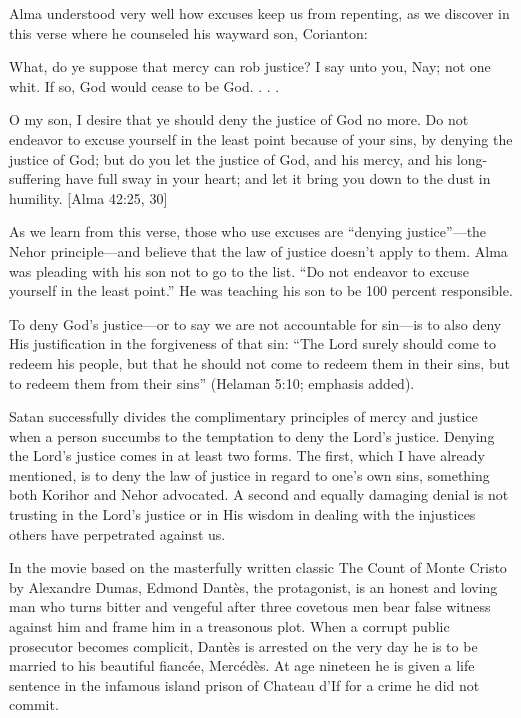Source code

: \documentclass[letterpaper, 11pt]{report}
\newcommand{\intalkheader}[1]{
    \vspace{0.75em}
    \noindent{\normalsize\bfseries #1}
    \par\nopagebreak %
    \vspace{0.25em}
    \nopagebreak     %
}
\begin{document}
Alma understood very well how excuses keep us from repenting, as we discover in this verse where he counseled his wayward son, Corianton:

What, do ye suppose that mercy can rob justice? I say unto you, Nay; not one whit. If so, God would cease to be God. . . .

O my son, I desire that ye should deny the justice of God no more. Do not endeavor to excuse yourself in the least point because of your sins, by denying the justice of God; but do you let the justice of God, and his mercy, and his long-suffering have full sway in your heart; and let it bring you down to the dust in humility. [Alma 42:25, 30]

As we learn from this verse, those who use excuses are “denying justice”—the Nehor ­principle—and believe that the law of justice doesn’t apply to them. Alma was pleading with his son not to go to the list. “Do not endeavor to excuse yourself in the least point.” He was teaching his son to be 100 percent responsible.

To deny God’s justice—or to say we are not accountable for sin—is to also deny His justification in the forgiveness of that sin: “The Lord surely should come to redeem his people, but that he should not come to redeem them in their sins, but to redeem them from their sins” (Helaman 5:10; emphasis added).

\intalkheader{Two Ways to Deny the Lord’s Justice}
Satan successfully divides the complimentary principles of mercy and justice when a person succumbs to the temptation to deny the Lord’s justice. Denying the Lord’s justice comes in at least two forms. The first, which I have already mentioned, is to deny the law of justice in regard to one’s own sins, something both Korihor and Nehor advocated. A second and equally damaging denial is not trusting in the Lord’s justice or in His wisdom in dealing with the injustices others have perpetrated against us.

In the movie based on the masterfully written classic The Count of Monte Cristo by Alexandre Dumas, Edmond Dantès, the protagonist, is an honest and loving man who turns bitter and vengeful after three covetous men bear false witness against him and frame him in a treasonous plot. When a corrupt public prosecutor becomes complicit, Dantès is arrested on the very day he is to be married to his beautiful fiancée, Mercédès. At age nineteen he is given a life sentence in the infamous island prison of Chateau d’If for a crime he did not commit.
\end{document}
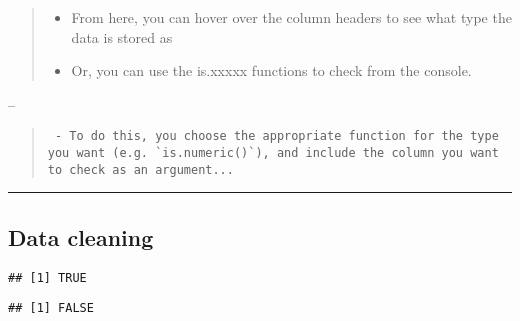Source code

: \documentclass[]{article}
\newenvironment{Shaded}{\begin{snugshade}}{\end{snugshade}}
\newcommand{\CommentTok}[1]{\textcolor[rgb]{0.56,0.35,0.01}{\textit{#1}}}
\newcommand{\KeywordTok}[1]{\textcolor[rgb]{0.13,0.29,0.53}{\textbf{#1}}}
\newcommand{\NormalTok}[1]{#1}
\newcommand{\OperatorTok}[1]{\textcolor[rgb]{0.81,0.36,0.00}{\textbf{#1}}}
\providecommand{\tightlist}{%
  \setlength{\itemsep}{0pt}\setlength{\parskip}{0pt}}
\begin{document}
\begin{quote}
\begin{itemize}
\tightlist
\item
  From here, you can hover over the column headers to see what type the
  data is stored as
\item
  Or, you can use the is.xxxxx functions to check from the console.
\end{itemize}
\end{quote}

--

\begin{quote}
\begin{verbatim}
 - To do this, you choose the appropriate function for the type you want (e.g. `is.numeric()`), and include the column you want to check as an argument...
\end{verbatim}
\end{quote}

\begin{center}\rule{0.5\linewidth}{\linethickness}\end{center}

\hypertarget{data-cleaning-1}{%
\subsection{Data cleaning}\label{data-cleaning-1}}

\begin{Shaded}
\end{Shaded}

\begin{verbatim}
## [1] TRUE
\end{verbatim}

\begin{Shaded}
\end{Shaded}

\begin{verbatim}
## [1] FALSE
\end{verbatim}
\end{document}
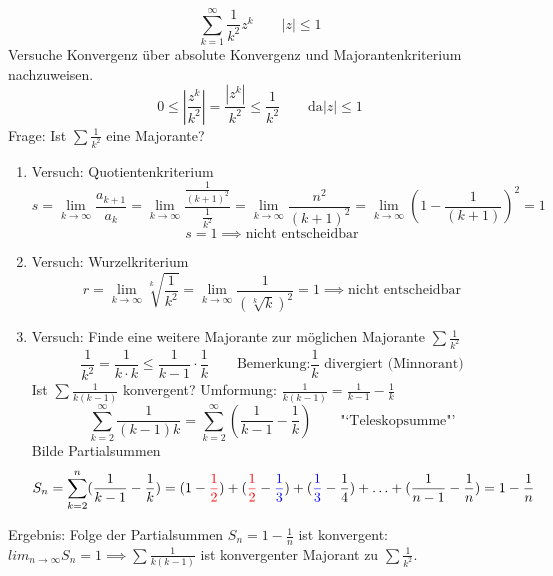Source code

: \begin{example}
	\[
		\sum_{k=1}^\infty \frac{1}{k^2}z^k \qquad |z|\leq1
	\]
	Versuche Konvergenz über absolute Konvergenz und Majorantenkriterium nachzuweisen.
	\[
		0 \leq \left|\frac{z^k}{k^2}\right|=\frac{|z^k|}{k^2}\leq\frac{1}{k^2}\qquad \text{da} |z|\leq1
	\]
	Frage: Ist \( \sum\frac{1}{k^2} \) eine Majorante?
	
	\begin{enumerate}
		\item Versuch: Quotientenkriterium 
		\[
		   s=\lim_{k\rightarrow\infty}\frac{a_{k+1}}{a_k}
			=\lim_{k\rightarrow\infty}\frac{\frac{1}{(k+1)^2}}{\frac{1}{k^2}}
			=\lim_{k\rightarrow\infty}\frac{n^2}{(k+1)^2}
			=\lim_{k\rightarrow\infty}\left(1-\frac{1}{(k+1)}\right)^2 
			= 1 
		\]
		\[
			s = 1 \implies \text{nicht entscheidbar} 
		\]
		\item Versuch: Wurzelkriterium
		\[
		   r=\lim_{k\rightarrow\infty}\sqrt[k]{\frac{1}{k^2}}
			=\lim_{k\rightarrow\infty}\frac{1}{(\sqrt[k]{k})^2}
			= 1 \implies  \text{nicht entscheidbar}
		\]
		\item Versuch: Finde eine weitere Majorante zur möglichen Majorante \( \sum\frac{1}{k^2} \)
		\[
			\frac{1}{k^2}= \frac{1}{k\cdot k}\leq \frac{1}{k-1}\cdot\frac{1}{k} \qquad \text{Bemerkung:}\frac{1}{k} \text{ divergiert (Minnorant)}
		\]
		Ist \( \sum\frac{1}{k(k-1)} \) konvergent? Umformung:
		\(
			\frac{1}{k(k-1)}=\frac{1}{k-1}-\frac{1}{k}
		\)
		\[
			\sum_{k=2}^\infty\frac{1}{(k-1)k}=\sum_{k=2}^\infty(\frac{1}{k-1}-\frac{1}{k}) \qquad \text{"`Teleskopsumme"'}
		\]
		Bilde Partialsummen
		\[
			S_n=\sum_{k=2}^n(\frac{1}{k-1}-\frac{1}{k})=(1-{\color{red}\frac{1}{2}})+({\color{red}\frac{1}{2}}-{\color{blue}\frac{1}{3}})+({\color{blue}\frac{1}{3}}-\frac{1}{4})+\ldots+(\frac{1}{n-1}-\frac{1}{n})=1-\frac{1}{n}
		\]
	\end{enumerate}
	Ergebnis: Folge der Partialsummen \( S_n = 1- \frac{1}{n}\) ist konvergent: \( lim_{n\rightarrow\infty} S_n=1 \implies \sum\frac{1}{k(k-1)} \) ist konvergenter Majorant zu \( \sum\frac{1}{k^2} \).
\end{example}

━━━━━━━━

> _Problem_
Could you set down verbatim the lines from the beginning of the entries above through the line containing "Alma understood very", both included, leaving out the pictures?

> _Finished task_
Source code

: \documentclass[letterpaper, 11pt]{report}
\newcommand{\intalkheader}[1]{
    \vspace{0.75em}
    \noindent{\normalsize\bfseries #1}
    \par\nopagebreak %
    \vspace{0.25em}
    \nopagebreak     %
}
\begin{document}
Alma understood very well how excuses keep us from repenting, as we discover in this verse where he counseled his wayward son, Corianton:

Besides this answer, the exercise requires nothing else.